OLNEY, MD, and ANNAPOLIS, MD, December 20, 2011 – Sandy Spring Bancorp, Inc. (Nasdaq: SASR) and CommerceFirst Bancorp, Inc. (Nasdaq: CMFB) today announced the execution of a definitive merger agreement for Sandy Spring to acquire CommerceFirst Bancorp and its wholly-owned subsidiary, CommerceFirst Bank, in a transaction currently valued at approximately $25.4 million in stock and cash. Sandy Spring’s acquisition of CommerceFirst will add approximately $205 million in total assets, $181 million in gross loans, and $180 million in total deposits, before purchase accounting adjustments. The transaction will expand Sandy Spring’s presence in Anne Arundel, Howard and Prince George’s counties in central Maryland, where CommerceFirst Bank operates 5 full service branches.
Under the terms of the agreement, Sandy Spring will acquire all of the shares of CommerceFirst common stock for a combination of 50% Sandy Spring common stock and 50% cash. The stock consideration will be at a fixed exchange ratio of 0.8043 Sandy Spring shares for each CommerceFirst share and the cash consideration will be $13.60 per share, in each case subject to possible adjustment. The aggregate merger consideration will consist of approximately 732,000 shares of Sandy Spring common stock and $12.4 million in cash. CommerceFirst shareholders will be permitted to elect Sandy Spring common stock or cash, or a combination of each; subject to proration procedures to preserve the aggregate 50% stock and 50% cash consideration mix. The stock portion of the consideration to CommerceFirst shareholders is intended to qualify as a tax-free transaction. Sandy Spring expects the transaction to be immediately accretive to its earnings per share, excluding one-time transaction expenses.
“CommerceFirst has done an excellent job of effectively serving small and mid-sized businesses, a prime market segment for Sandy Spring. In particular, they are a recognized leader in local SBA lending, and we look forward to adding these strengths to our own,” said Daniel J. Schrider, President and CEO of Sandy Spring Bancorp. “As a prominent Maryland-based bank, we are also very pleased to have the opportunity to further expand our presence in the heart of Annapolis and the surrounding area. The products and services we can offer CommerceFirst clients and the additional locations we will be able to offer our existing clients makes this a winning combination for all concerned.”

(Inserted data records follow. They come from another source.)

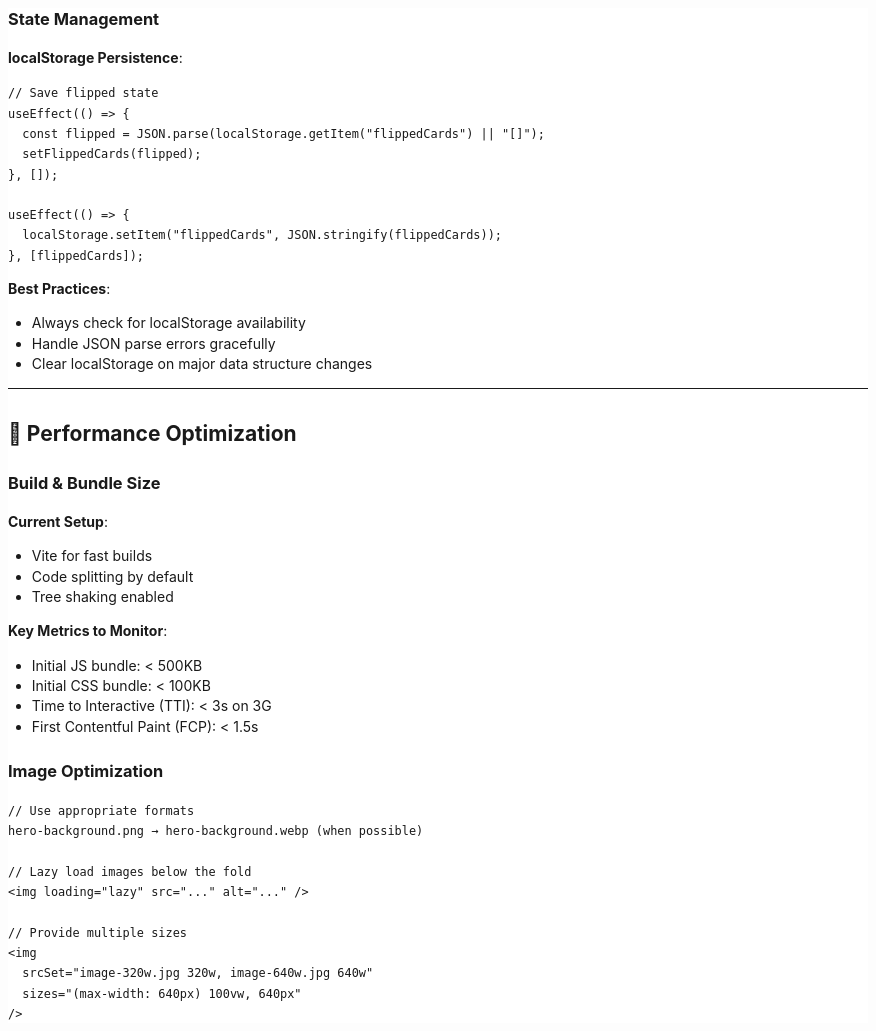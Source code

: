 ### State Management

**localStorage Persistence**:

```tsx
// Save flipped state
useEffect(() => {
  const flipped = JSON.parse(localStorage.getItem("flippedCards") || "[]");
  setFlippedCards(flipped);
}, []);

useEffect(() => {
  localStorage.setItem("flippedCards", JSON.stringify(flippedCards));
}, [flippedCards]);
```

**Best Practices**:

- Always check for localStorage availability
- Handle JSON parse errors gracefully
- Clear localStorage on major data structure changes

---

## 🚀 Performance Optimization

### Build & Bundle Size

**Current Setup**:

- Vite for fast builds
- Code splitting by default
- Tree shaking enabled

**Key Metrics to Monitor**:

- Initial JS bundle: < 500KB
- Initial CSS bundle: < 100KB
- Time to Interactive (TTI): < 3s on 3G
- First Contentful Paint (FCP): < 1.5s

### Image Optimization

```tsx
// Use appropriate formats
hero-background.png → hero-background.webp (when possible)

// Lazy load images below the fold
<img loading="lazy" src="..." alt="..." />

// Provide multiple sizes
<img
  srcSet="image-320w.jpg 320w, image-640w.jpg 640w"
  sizes="(max-width: 640px) 100vw, 640px"
/>
```
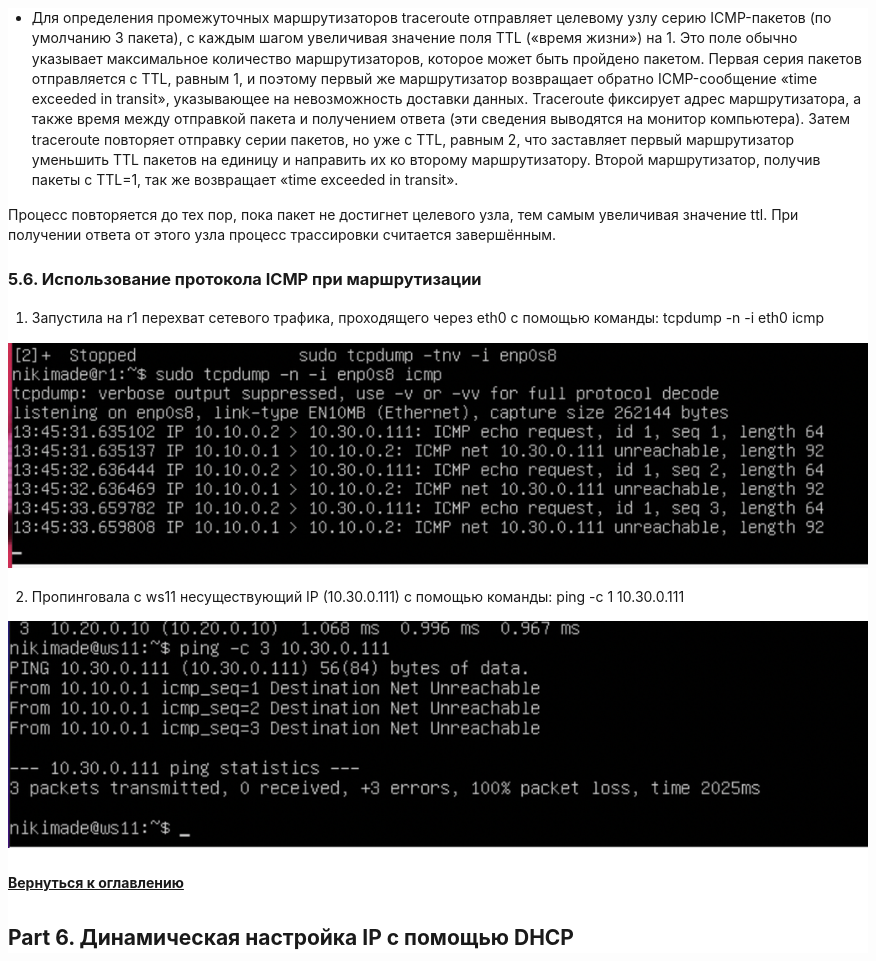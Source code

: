 - Для определения промежуточных маршрутизаторов traceroute отправляет целевому узлу серию ICMP-пакетов (по умолчанию 3 пакета), с каждым шагом увеличивая значение поля TTL («время жизни») на 1. Это поле обычно указывает максимальное количество маршрутизаторов, которое может быть пройдено пакетом. Первая серия пакетов отправляется с TTL, равным 1, и поэтому первый же маршрутизатор возвращает обратно ICMP-сообщение «time exceeded in transit», указывающее на невозможность доставки данных. Traceroute фиксирует адрес маршрутизатора, а также время между отправкой пакета и получением ответа (эти сведения выводятся на монитор компьютера). Затем traceroute повторяет отправку серии пакетов, но уже с TTL, равным 2, что заставляет первый маршрутизатор уменьшить TTL пакетов на единицу и направить их ко второму маршрутизатору. Второй маршрутизатор, получив пакеты с TTL=1, так же возвращает «time exceeded in transit».

Процесс повторяется до тех пор, пока пакет не достигнет целевого узла, тем самым увеличивая значение ttl. При получении ответа от этого узла процесс трассировки считается завершённым.

### 5.6. Использование протокола ICMP при маршрутизации

1. Запустила на r1 перехват сетевого трафика, проходящего через eth0 с помощью команды: tcpdump -n -i eth0 icmp

![](images/part_5/6/2.png)

2. Пропинговала с ws11 несуществующий IP (10.30.0.111) с помощью команды: ping -c 1 10.30.0.111

![](images/part_5/6/1.png)

#### [Вернуться к оглавлению](#linux-network)

## Part 6. Динамическая настройка IP с помощью DHCP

CommerceFirst’s President and CEO, Richard J. Morgan, will join Sandy Spring as Market President for the greater Annapolis region and will help build upon both banks’ presence in the Prince George’s County market as well. “We are thrilled to have someone of Rick’s reputation on our team to lead the newly combined market,” said Schrider. “His business acumen and expertise in small business lending will benefit us greatly as we grow our franchise and gain market share.”

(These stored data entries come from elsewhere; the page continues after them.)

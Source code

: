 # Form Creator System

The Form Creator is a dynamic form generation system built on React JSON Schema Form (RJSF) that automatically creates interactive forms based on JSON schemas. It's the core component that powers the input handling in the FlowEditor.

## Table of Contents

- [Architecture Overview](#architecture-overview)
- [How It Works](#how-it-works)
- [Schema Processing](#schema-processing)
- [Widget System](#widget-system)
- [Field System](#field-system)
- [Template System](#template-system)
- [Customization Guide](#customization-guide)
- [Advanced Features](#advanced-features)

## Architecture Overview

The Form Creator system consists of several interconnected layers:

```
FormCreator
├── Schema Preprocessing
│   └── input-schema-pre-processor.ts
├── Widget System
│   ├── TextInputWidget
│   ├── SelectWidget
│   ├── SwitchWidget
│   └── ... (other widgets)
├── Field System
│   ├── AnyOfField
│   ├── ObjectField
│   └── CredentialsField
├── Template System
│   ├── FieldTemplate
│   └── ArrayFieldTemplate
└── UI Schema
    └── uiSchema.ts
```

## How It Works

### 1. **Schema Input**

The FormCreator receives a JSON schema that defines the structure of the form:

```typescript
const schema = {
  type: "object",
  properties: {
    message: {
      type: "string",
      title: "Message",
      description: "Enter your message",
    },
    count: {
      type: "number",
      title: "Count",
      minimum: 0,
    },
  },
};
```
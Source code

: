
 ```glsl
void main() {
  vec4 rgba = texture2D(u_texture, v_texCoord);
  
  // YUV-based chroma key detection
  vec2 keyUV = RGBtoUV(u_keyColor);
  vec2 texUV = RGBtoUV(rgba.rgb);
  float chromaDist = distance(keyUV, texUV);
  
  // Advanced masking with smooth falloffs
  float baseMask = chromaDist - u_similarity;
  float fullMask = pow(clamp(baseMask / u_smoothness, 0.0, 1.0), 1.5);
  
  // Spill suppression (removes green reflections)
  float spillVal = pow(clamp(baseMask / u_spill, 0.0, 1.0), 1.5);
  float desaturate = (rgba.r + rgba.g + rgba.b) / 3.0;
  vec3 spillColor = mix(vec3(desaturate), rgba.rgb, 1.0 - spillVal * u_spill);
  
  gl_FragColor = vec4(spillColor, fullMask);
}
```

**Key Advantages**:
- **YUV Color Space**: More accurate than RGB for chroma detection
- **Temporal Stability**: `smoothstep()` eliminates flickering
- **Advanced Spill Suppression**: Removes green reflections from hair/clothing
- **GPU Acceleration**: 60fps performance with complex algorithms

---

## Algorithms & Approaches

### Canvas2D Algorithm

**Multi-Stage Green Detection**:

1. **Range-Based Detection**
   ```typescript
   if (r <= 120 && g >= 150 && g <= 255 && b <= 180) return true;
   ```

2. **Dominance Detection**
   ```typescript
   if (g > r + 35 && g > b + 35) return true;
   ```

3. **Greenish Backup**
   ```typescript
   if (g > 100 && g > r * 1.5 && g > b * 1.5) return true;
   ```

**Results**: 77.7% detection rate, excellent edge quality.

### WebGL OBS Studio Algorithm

“Sandy Spring Bancorp has a strong reputation for quality in our industry and the community,” said Milton D. Jernigan, II, Chairman of the Board of CommerceFirst Bancorp. “We are extremely pleased to be able to partner with the team at Sandy Spring Bank, which shares our commitment to community banking. Combining our organizations significantly increases the opportunities for our clients, employees, and adds value to our shareholders.”

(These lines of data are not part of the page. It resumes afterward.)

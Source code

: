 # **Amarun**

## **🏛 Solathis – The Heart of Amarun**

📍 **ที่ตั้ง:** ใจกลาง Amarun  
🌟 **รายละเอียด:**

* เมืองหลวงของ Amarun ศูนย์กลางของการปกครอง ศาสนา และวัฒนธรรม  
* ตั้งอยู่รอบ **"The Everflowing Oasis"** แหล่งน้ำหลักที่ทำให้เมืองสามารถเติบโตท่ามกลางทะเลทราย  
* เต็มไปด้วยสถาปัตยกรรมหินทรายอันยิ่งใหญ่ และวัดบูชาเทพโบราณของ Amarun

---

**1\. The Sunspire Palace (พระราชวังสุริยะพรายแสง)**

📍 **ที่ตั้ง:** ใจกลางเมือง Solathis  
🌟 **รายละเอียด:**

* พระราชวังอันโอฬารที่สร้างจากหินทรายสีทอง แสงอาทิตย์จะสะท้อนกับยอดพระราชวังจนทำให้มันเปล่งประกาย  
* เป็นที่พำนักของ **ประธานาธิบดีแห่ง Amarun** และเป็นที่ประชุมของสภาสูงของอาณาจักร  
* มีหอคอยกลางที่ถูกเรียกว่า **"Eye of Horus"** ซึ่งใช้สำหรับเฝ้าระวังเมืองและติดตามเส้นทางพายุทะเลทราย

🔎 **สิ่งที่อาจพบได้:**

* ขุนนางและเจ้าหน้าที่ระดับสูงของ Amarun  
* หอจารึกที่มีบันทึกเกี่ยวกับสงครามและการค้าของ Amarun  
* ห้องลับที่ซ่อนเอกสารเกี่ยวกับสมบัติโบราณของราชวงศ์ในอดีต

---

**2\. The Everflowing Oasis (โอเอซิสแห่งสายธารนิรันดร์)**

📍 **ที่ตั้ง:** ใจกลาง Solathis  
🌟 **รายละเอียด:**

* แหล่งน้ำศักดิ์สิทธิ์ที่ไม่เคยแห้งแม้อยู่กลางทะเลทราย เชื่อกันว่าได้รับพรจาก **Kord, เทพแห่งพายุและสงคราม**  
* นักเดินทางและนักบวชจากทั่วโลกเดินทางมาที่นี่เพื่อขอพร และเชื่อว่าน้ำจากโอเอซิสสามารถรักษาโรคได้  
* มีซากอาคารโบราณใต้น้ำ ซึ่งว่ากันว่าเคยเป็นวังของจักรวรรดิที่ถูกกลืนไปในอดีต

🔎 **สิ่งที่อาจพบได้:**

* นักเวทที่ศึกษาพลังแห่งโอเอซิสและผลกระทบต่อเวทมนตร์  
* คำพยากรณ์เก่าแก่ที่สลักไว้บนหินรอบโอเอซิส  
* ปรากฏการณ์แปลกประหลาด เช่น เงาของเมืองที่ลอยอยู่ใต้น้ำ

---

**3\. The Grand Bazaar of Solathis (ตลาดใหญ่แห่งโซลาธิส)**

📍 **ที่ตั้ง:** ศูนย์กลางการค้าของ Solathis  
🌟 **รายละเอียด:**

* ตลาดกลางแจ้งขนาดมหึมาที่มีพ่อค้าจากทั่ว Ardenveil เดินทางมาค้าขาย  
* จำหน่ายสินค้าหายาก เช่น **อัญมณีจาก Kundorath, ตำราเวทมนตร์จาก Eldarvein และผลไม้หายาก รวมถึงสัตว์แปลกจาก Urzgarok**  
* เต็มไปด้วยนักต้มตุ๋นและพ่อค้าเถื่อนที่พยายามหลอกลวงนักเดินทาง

The transaction, which has been approved by both CommerceFirst’s and Sandy Spring’s board of directors, is expected to close in the second quarter of 2012. The transaction is subject to certain conditions, including the approval by CommerceFirst’s shareholders and customary regulatory approvals.
Robert W. Baird & Co. Incorporated acted as financial advisor to Sandy Spring and Kilpatrick Townsend & Stockton LLP acted as Sandy Spring’s legal counsel. Scott & Stringfellow, LLC acted as advisor to CommerceFirst and BuckleySandler LLP acted as its legal counsel.